▶ _What you need to do_: Would you retype all of these records exactly?

▶ _Material provided_:
* * *
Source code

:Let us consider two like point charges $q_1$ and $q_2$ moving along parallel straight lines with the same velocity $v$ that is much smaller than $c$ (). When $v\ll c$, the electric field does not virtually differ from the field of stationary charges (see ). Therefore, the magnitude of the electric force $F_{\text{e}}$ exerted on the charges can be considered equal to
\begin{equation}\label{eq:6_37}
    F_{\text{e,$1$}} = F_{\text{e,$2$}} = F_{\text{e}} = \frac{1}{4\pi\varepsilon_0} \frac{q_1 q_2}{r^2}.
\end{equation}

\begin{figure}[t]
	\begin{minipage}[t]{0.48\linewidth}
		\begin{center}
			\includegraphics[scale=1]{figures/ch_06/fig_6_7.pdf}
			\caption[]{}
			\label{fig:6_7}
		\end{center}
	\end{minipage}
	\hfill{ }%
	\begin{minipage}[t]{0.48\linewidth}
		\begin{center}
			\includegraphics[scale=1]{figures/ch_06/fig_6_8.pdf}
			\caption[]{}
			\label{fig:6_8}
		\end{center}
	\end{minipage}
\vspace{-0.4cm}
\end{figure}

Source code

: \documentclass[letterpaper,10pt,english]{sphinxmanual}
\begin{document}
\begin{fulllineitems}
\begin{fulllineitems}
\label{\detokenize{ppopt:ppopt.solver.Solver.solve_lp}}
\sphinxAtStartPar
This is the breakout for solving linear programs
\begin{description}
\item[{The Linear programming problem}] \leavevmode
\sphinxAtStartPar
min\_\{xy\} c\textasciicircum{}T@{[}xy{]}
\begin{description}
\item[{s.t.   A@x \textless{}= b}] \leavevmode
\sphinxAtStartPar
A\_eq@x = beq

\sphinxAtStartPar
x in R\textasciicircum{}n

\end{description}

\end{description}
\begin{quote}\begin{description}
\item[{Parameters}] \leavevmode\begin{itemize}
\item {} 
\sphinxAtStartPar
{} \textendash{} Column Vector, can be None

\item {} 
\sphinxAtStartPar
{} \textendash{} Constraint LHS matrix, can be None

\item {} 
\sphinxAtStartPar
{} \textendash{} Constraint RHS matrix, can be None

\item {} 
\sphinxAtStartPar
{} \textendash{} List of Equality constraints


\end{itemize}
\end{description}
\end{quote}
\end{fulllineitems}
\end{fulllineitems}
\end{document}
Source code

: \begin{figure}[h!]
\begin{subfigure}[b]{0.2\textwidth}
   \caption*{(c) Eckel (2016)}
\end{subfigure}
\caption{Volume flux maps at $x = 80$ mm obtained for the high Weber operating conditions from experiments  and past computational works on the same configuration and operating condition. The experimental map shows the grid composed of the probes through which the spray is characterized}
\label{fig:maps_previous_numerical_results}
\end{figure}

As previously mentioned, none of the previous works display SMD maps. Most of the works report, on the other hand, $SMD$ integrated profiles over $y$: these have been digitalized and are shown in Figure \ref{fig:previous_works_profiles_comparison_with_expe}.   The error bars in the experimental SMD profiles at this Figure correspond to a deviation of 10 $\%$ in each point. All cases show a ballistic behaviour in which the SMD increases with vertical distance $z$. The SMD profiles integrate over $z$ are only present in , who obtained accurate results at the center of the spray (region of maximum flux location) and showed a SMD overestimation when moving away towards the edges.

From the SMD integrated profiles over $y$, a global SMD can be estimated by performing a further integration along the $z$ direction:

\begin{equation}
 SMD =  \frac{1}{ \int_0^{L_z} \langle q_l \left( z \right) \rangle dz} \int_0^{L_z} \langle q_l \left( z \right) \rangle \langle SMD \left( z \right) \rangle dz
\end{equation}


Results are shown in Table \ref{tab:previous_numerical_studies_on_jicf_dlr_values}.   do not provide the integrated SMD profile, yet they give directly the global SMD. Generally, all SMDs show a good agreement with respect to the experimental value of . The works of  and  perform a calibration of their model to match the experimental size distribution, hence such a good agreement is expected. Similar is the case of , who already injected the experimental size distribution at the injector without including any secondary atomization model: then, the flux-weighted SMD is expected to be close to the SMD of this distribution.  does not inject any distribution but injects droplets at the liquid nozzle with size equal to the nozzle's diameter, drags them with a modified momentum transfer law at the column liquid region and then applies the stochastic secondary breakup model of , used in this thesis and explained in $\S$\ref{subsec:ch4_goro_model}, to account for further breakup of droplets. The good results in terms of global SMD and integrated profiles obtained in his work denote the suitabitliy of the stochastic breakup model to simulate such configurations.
* * *
▶ _Solution_:
Source code

:Let us consider two like point charges $q_1$ and $q_2$ moving along parallel straight lines with the same velocity $v$ that is much smaller than $c$ (). When $v\ll c$, the electric field does not virtually differ from the field of stationary charges (see ). Therefore, the magnitude of the electric force $F_{\text{e}}$ exerted on the charges can be considered equal to
\begin{equation}\label{eq:6_37}
    F_{\text{e,$1$}} = F_{\text{e,$2$}} = F_{\text{e}} = \frac{1}{4\pi\varepsilon_0} \frac{q_1 q_2}{r^2}.
\end{equation}

\begin{figure}[t]
	\begin{minipage}[t]{0.48\linewidth}
		\begin{center}
			\includegraphics[scale=1]{figures/ch_06/fig_6_7.pdf}
			\caption[]{}
			\label{fig:6_7}
		\end{center}
	\end{minipage}
	\hfill{ }%
	\begin{minipage}[t]{0.48\linewidth}
		\begin{center}
			\includegraphics[scale=1]{figures/ch_06/fig_6_8.pdf}
			\caption[]{}
			\label{fig:6_8}
		\end{center}
	\end{minipage}
\vspace{-0.4cm}
\end{figure}

Source code

: \documentclass[letterpaper,10pt,english]{sphinxmanual}
\begin{document}
\begin{fulllineitems}
\begin{fulllineitems}
\label{\detokenize{ppopt:ppopt.solver.Solver.solve_lp}}
\sphinxAtStartPar
This is the breakout for solving linear programs
\begin{description}
\item[{The Linear programming problem}] \leavevmode
\sphinxAtStartPar
min\_\{xy\} c\textasciicircum{}T@{[}xy{]}
\begin{description}
\item[{s.t.   A@x \textless{}= b}] \leavevmode
\sphinxAtStartPar
A\_eq@x = beq

\sphinxAtStartPar
x in R\textasciicircum{}n

\end{description}

\end{description}
\begin{quote}\begin{description}
\item[{Parameters}] \leavevmode\begin{itemize}
\item {} 
\sphinxAtStartPar
{} \textendash{} Column Vector, can be None

\item {} 
\sphinxAtStartPar
{} \textendash{} Constraint LHS matrix, can be None

\item {} 
\sphinxAtStartPar
{} \textendash{} Constraint RHS matrix, can be None

\item {} 
\sphinxAtStartPar
{} \textendash{} List of Equality constraints


\end{itemize}
\end{description}
\end{quote}
\end{fulllineitems}
\end{fulllineitems}
\end{document}
Source code

: \begin{figure}[h!]
\begin{subfigure}[b]{0.2\textwidth}
   \caption*{(c) Eckel (2016)}
\end{subfigure}
\caption{Volume flux maps at $x = 80$ mm obtained for the high Weber operating conditions from experiments  and past computational works on the same configuration and operating condition. The experimental map shows the grid composed of the probes through which the spray is characterized}
\label{fig:maps_previous_numerical_results}
\end{figure}

As previously mentioned, none of the previous works display SMD maps. Most of the works report, on the other hand, $SMD$ integrated profiles over $y$: these have been digitalized and are shown in Figure \ref{fig:previous_works_profiles_comparison_with_expe}.   The error bars in the experimental SMD profiles at this Figure correspond to a deviation of 10 $\%$ in each point. All cases show a ballistic behaviour in which the SMD increases with vertical distance $z$. The SMD profiles integrate over $z$ are only present in , who obtained accurate results at the center of the spray (region of maximum flux location) and showed a SMD overestimation when moving away towards the edges.

From the SMD integrated profiles over $y$, a global SMD can be estimated by performing a further integration along the $z$ direction:

\begin{equation}
 SMD =  \frac{1}{ \int_0^{L_z} \langle q_l \left( z \right) \rangle dz} \int_0^{L_z} \langle q_l \left( z \right) \rangle \langle SMD \left( z \right) \rangle dz
\end{equation}


Results are shown in Table \ref{tab:previous_numerical_studies_on_jicf_dlr_values}.   do not provide the integrated SMD profile, yet they give directly the global SMD. Generally, all SMDs show a good agreement with respect to the experimental value of . The works of  and  perform a calibration of their model to match the experimental size distribution, hence such a good agreement is expected. Similar is the case of , who already injected the experimental size distribution at the injector without including any secondary atomization model: then, the flux-weighted SMD is expected to be close to the SMD of this distribution.  does not inject any distribution but injects droplets at the liquid nozzle with size equal to the nozzle's diameter, drags them with a modified momentum transfer law at the column liquid region and then applies the stochastic secondary breakup model of , used in this thesis and explained in $\S$\ref{subsec:ch4_goro_model}, to account for further breakup of droplets. The good results in terms of global SMD and integrated profiles obtained in his work denote the suitabitliy of the stochastic breakup model to simulate such configurations.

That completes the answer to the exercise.